Last month, DISA asked industry for its input on this lease deal — Assured SATCOM Services in Single Theater. Industry responses to the request for information are due April 15. DISA asked satellite operators if they could provide broadband service during a 15-year period for $440 million. The 2012 DISA budget request allocates $86.7 million for the project in 2011 and $415 million in 2012.

In the request for information, DISA said it wants to lease a single satellite to provide service in the commercial Ku-band as well as the Ka-band, which military Wideband Global Satcom satellites use.

DISA plans to use commercial Ku-band service to support remotely piloted aircraft operations and the Ka-band service for ground forces. The total throughput from the leased commercial satellite is pegged at 6.37 gigabits per second, or about the same capacity as the military Wideband Global Satcom satellite serving CENTCOM today.

Bennett said that while a Ku/Ka-band satellite that could meet DISA’s requirements “does not exist today,” his discussions with satellite operators indicated that one was under construction.

Britt Lewis, vice president of marketing and business strategy for Intelsat General Corp., said, “It is possible to build a satellite between now and December 2014 to fully meet the ASSIST requirements as long as the bidder has access to the relevant Ku-band spectrum,” to support operations for remotely piloted aircraft.
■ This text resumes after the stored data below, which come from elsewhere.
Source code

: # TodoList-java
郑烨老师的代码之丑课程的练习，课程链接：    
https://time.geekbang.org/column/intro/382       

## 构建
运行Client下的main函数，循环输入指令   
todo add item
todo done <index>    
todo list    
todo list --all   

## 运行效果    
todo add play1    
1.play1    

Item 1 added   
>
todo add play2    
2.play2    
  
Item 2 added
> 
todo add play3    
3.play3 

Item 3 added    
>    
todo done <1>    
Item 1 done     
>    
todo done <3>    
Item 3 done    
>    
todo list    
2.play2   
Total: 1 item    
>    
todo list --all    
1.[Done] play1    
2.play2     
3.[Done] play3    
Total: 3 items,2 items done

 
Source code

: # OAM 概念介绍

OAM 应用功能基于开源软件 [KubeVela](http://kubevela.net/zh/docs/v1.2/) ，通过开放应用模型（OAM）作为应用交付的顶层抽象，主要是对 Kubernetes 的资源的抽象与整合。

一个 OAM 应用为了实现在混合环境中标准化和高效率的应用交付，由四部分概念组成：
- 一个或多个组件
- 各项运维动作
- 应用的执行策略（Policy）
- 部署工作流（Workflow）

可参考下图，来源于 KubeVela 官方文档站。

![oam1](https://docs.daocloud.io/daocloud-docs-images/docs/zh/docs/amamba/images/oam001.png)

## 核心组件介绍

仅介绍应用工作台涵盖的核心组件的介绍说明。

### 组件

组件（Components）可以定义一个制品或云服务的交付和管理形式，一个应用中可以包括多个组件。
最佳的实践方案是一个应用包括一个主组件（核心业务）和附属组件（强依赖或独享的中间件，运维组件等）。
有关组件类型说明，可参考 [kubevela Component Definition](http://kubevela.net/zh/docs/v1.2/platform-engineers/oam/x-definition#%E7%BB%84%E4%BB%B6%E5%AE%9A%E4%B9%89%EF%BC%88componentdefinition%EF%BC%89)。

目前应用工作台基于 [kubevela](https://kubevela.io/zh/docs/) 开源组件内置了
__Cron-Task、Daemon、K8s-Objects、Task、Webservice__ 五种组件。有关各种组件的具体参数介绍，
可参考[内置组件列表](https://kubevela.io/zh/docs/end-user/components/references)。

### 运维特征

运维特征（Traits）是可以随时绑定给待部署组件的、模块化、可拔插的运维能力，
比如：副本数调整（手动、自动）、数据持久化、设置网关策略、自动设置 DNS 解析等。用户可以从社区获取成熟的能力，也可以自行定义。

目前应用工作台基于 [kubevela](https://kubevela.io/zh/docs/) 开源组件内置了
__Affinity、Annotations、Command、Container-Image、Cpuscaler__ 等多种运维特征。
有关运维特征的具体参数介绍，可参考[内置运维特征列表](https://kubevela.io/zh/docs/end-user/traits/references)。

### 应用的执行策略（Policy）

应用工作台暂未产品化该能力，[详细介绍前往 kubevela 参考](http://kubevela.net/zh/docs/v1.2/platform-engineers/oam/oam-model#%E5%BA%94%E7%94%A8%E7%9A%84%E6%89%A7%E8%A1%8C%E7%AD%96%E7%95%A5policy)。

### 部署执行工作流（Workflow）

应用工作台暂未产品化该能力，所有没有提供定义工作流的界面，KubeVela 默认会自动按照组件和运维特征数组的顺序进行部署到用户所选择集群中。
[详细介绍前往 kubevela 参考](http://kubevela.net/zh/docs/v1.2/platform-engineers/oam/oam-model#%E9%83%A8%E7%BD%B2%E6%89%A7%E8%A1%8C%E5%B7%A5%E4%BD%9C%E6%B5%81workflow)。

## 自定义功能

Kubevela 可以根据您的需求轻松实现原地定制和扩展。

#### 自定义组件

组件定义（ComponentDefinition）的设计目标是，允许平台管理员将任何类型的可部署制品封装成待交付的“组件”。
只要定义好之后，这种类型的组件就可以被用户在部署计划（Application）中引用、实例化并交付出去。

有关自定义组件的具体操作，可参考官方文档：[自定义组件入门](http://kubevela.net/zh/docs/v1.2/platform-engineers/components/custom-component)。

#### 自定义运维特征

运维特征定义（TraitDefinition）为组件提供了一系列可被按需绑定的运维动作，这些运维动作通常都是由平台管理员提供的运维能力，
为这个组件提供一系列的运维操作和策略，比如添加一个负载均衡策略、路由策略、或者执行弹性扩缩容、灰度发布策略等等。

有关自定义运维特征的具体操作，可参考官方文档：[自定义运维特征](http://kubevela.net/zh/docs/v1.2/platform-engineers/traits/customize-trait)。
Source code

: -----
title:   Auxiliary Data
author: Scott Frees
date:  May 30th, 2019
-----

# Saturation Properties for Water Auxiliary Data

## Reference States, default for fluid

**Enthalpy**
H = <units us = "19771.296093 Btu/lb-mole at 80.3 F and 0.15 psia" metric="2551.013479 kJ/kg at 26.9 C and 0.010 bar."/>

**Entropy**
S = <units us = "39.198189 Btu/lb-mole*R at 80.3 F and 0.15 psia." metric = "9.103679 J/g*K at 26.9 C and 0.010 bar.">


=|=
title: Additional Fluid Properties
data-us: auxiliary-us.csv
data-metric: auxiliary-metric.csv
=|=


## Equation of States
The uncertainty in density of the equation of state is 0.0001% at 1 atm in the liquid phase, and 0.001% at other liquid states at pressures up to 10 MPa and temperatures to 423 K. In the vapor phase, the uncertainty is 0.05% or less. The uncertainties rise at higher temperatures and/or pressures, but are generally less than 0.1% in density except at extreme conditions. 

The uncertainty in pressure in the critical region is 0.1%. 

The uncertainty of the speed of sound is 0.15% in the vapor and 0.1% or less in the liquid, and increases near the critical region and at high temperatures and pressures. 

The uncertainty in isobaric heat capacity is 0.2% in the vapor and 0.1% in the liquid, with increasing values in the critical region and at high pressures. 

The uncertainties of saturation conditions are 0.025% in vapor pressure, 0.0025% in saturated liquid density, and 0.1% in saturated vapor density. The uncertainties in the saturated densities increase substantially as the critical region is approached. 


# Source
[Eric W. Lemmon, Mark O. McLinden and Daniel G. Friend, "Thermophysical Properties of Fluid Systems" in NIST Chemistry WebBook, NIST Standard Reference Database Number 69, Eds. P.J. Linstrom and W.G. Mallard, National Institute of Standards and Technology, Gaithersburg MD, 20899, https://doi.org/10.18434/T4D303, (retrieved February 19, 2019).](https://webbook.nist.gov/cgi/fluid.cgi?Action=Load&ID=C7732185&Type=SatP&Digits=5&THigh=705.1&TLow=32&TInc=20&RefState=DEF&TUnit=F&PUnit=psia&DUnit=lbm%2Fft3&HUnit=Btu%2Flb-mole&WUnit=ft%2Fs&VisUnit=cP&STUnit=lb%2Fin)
Rebecca Cowen-Hirsch, president of Inmarsat Government Services Inc., said it would be “impossible” for DISA to acquire a combined Ku/Ka-band satellite to serve CENTCOM by December 2014 as the agency plans. Cowen-Hirsch said commercial operators do not have either the satellites or the orbital slots to meet this requirement. She suggested DISA drop the Ku-band requirement and instead focus on acquisition of a Ka-band only satellite. Inmarsat will have such a satellite that can meet DISA’s needs in 2013, she said.

DISA, in response to questions from satellite operators, said that while it wants to acquire Ka-band capacity on one satellite and prefers to obtain Ku-band service over the same satellite, “there is more flexibility in how the Ku capacity is provided.”

The 2012 DISA budget for the CENTCOM commercial satellite service includes $362.9 million for the long-term satellite lease and another $53.1 million to upgrade terminals, replacing the Ku-band terminals remotely piloted aircraft use with Ka-band terminals. Cowen-Hirsch suggested DISA put more of this budget into terminal replacement, which would eliminate the need for Ku-band service.

Lewis said UAS currently account for 20 percent of the CENTCOM satellite capacity, with those requirements expected to grow. “Our sense is that [unmanned aircraft systems] demand will continue to escalate as long as the government continues its high operations tempo around the world,” Lewis said.

Cowen-Hirsch said the DISA ASSIST programme represents an intriguing and innovative opportunity for a public-private partnership that will help drive down satellite lease costs for Defense while providing satellite operators with a long-term customer.

DISA, in its budget request, said the long-term lease will provide it with 78 percent of the CENTCOM satellite capacity through an “efficient, economic and dedicated source.”